Mapping the moon's surface for NASA missions
The first phase of NASA's Artemis mission, an uncrewed test flight around the moon, was scheduled to launch this Monday (29 August 2022). The third phase, scheduled for 2025, will see humans land on the moon for the first time in more than 50 years.
Professor Jan-Peter Muller and Ph.D. student Alfiah Putri (both UCL Mullard Space Science Laboratory) were commissioned by NASA's Jet Propulsion Laboratory (JPL) to create a 3D model and image of a possible landing site known as Aristarchus—a crater 40km wide and nearly 2.7km deep that was originally selected as the landing site for the canceled Apollo 18 mission.
The team used a photogrammetry technique they pioneered to derive a detailed 3D model, at a resolution of one meter, from a series of 14 stereo images (where pictures are taken of the same scene at slightly different angles).
Professor Muller says that "better quality maps and models of the moon's surface are important to minimize risks and maximize the safety of astronauts.

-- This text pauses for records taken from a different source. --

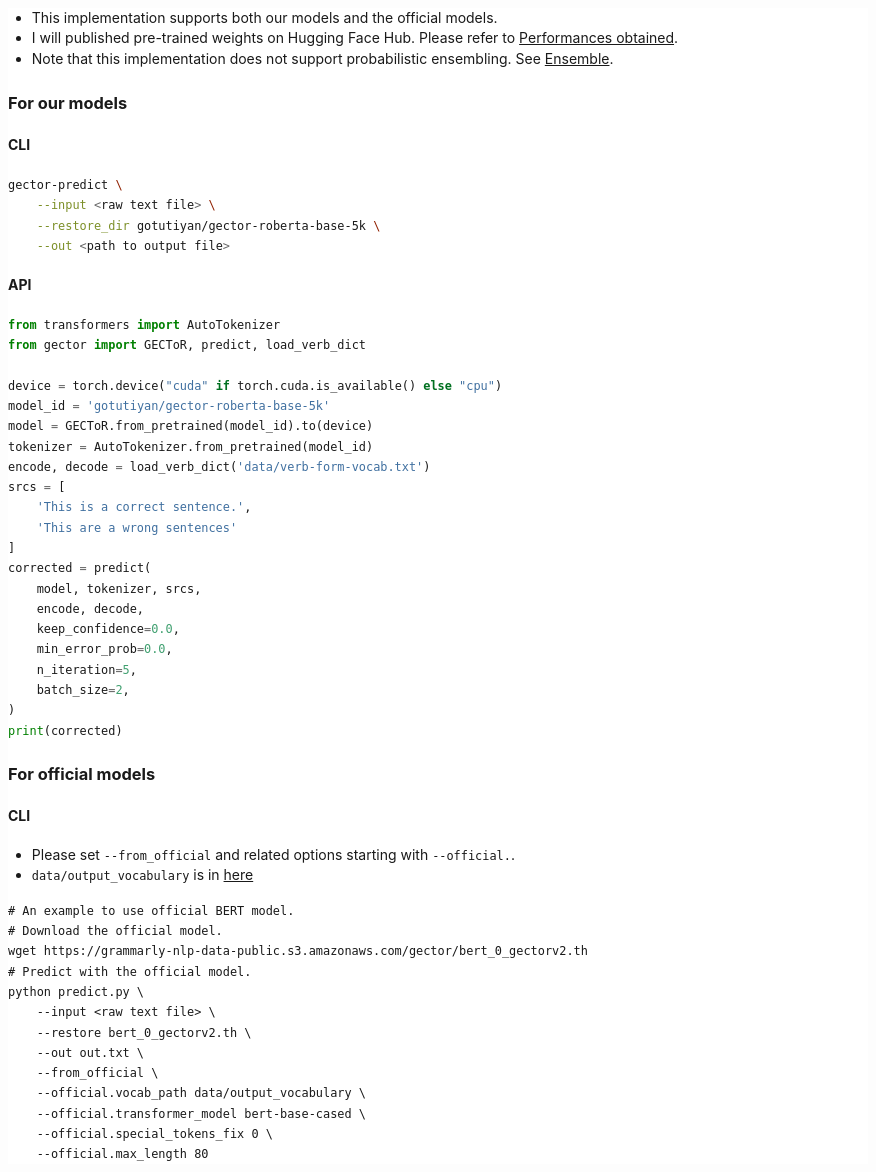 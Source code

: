 - This implementation supports both our models and the official models.
- I will published pre-trained weights on Hugging Face Hub. Please refer to [Performances obtained](https://github.com/gotutiyan/gector#performances_obtained).
- Note that this implementation does not support probabilistic ensembling. See [Ensemble](https://github.com/gotutiyan/gector#ensemble).
 

### For our models

#### CLI
```sh
gector-predict \
    --input <raw text file> \
    --restore_dir gotutiyan/gector-roberta-base-5k \
    --out <path to output file>
```

#### API
```py
from transformers import AutoTokenizer
from gector import GECToR, predict, load_verb_dict

device = torch.device("cuda" if torch.cuda.is_available() else "cpu")
model_id = 'gotutiyan/gector-roberta-base-5k'
model = GECToR.from_pretrained(model_id).to(device)
tokenizer = AutoTokenizer.from_pretrained(model_id)
encode, decode = load_verb_dict('data/verb-form-vocab.txt')
srcs = [
    'This is a correct sentence.',
    'This are a wrong sentences'
]
corrected = predict(
    model, tokenizer, srcs,
    encode, decode,
    keep_confidence=0.0,
    min_error_prob=0.0,
    n_iteration=5,
    batch_size=2,
)
print(corrected)
```

### For official models

#### CLI

- Please set `--from_official` and related options starting with `--official.`.
- `data/output_vocabulary` is in [here](https://github.com/grammarly/gector/tree/master/data/output_vocabulary)
```
# An example to use official BERT model.
# Download the official model.
wget https://grammarly-nlp-data-public.s3.amazonaws.com/gector/bert_0_gectorv2.th
# Predict with the official model.
python predict.py \
    --input <raw text file> \
    --restore bert_0_gectorv2.th \
    --out out.txt \
    --from_official \
    --official.vocab_path data/output_vocabulary \
    --official.transformer_model bert-base-cased \
    --official.special_tokens_fix 0 \
    --official.max_length 80
```
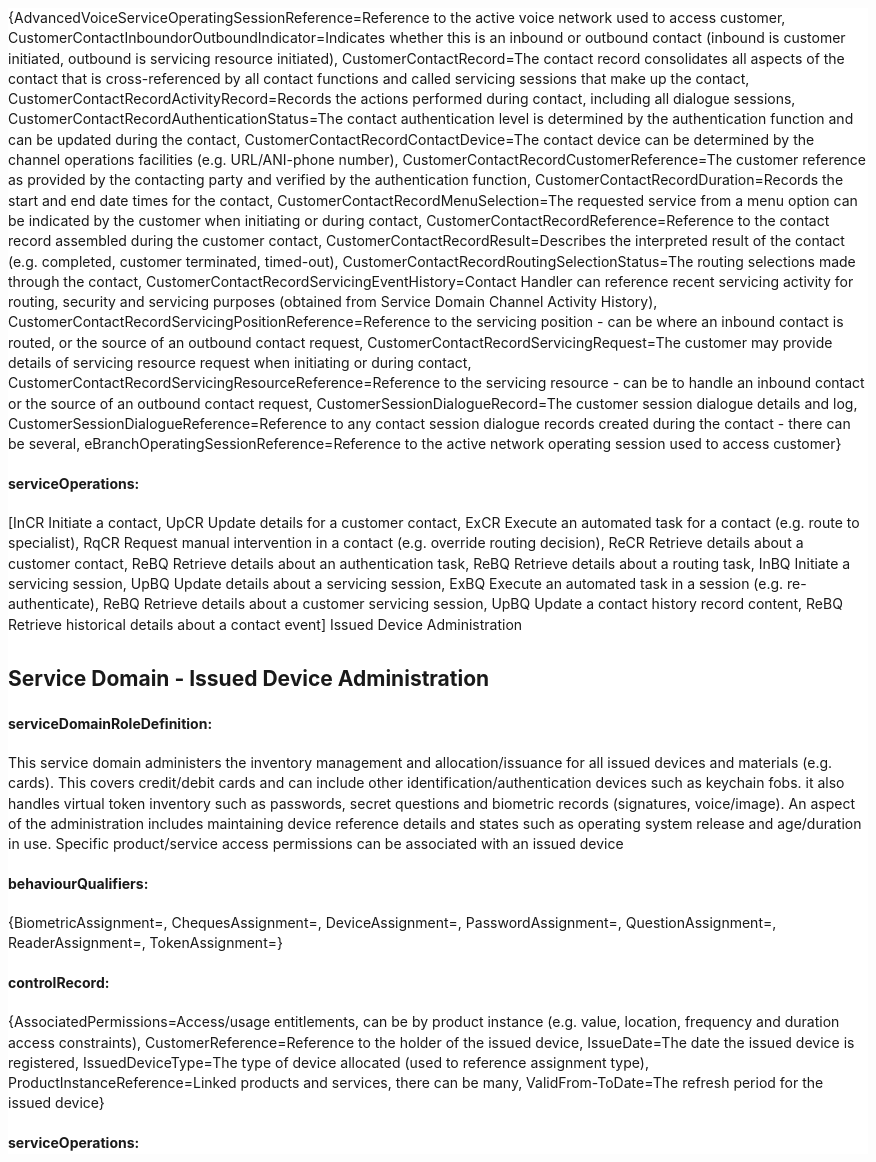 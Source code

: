 {AdvancedVoiceServiceOperatingSessionReference=Reference to the active voice network used to access customer, CustomerContactInboundorOutboundIndicator=Indicates whether this is an inbound or outbound contact (inbound is customer initiated, outbound is servicing resource initiated), CustomerContactRecord=The contact record consolidates all aspects of the contact that is cross-referenced by all  contact functions and called servicing sessions that make up the contact, CustomerContactRecordActivityRecord=Records the actions performed during contact, including all dialogue sessions, CustomerContactRecordAuthenticationStatus=The contact authentication level is determined by the authentication function and can be updated during the contact, CustomerContactRecordContactDevice=The contact device can be determined by the channel operations facilities (e.g. URL/ANI-phone number), CustomerContactRecordCustomerReference=The customer reference as provided by the contacting party and verified by the authentication function, CustomerContactRecordDuration=Records the start and end date times for the contact, CustomerContactRecordMenuSelection=The requested service from a menu option can be indicated by the customer when initiating or during contact, CustomerContactRecordReference=Reference to the contact record assembled during the customer contact, CustomerContactRecordResult=Describes the interpreted result of the contact (e.g. completed, customer terminated, timed-out), CustomerContactRecordRoutingSelectionStatus=The routing selections made through the contact, CustomerContactRecordServicingEventHistory=Contact Handler can reference recent servicing activity for routing, security and servicing purposes (obtained from Service Domain Channel Activity History), CustomerContactRecordServicingPositionReference=Reference to the servicing position - can be where an inbound contact is routed, or the source of an outbound contact request, CustomerContactRecordServicingRequest=The customer may provide details of servicing resource request when initiating or during contact, CustomerContactRecordServicingResourceReference=Reference to the servicing resource - can be to handle an inbound contact or the source of an outbound contact request, CustomerSessionDialogueRecord=The customer session dialogue details and log, CustomerSessionDialogueReference=Reference to any contact session dialogue records created during the contact - there can be several, eBranchOperatingSessionReference=Reference to the active network operating session used to access customer}
#### serviceOperations:
[InCR Initiate a contact, UpCR Update details for a customer contact, ExCR Execute an automated task for a contact (e.g. route to specialist), RqCR Request manual intervention in a contact (e.g. override routing decision), ReCR Retrieve details about a customer contact, ReBQ Retrieve details about an authentication task, ReBQ Retrieve details about a routing task, InBQ Initiate a servicing session, UpBQ Update details about a servicing session, ExBQ Execute an automated task in a session (e.g. re-authenticate), ReBQ Retrieve details about a customer servicing session, UpBQ Update a contact history record content, ReBQ Retrieve historical details about a contact event]
Issued Device Administration

## Service Domain - Issued Device Administration
#### serviceDomainRoleDefinition:
This service domain administers the inventory management and allocation/issuance for all issued devices and materials (e.g. cards). This covers credit/debit cards and can include other identification/authentication devices such as keychain fobs. it also handles virtual token inventory such as passwords, secret questions and biometric records (signatures, voice/image). An aspect of the administration includes maintaining device reference details and states such as operating system release and age/duration in use. Specific product/service access permissions can be associated with an issued device
#### behaviourQualifiers:
{BiometricAssignment=, ChequesAssignment=, DeviceAssignment=, PasswordAssignment=, QuestionAssignment=, ReaderAssignment=, TokenAssignment=}
#### controlRecord:
{AssociatedPermissions=Access/usage entitlements, can be by product instance (e.g. value, location, frequency and duration access constraints), CustomerReference=Reference to the holder of the issued device, IssueDate=The date the issued device is registered, IssuedDeviceType=The type of device allocated (used to reference assignment type), ProductInstanceReference=Linked products and services, there can be many, ValidFrom-ToDate=The refresh period for the issued device}
#### serviceOperations:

Our techniques, developed over decades, provide the most accurate images and models currently possible. These can help inform decisions about landing sites as well as navigation routes for rovers or manned vehicles."
Importantly for future moon mapping, Professor Muller and research associate Yu Tao (also UCL Mullard Space Science Laboratory) have developed a new method which eliminates the need for high resolution stereo images which are rare on the moon. This method uses machine learning to predict 3D shapes after training with nearly 400 pairs of images and their corresponding stereo-derived 3D models created by NASA's camera team.
Using this new method, the team created a large 3D mosaic covering an area of 260 km x 209 km, processed using machine learning from 370 images of the von Kármán crater on the far side of the Moon (the crater is 180km in diameter and up to 12 km deep). The MSSL team produced a technical report analyzing the images and 3D model in detail.
The 3D model and accompanying mosaiced image, which has a resolution of 50cm, are now available to view on NASA's web-based portal Moon Trek, which offers a suite of interactive tools for exploring the moon, and was developed for mission planners, space scientists, educators and other interested parties.
The techniques of Professor Muller and his team, applied to images of the surface of Mars, previously helped to untangle the mystery surrounding the ill-fated Mars lander Beagle 2. They produced higher-resolution images of the lander on the Martian surface, suggesting that it did touch down successfully.
NASA have announced 13 potential landing sites for their crewed mission to the moon, all close to the lunar south pole, where water-ice is believed to have collected in permanently shadowed areas over billions of years. These sites will now be studied in extensive detail before spacecraft can attempt to land there.
It is anticipated that UCL-MSSL will provide further 3D images of the Artemis landing sites in the New Year. All of these 3D data products will be made available through the ESA Planetary Science Archive Guest Storage Facility.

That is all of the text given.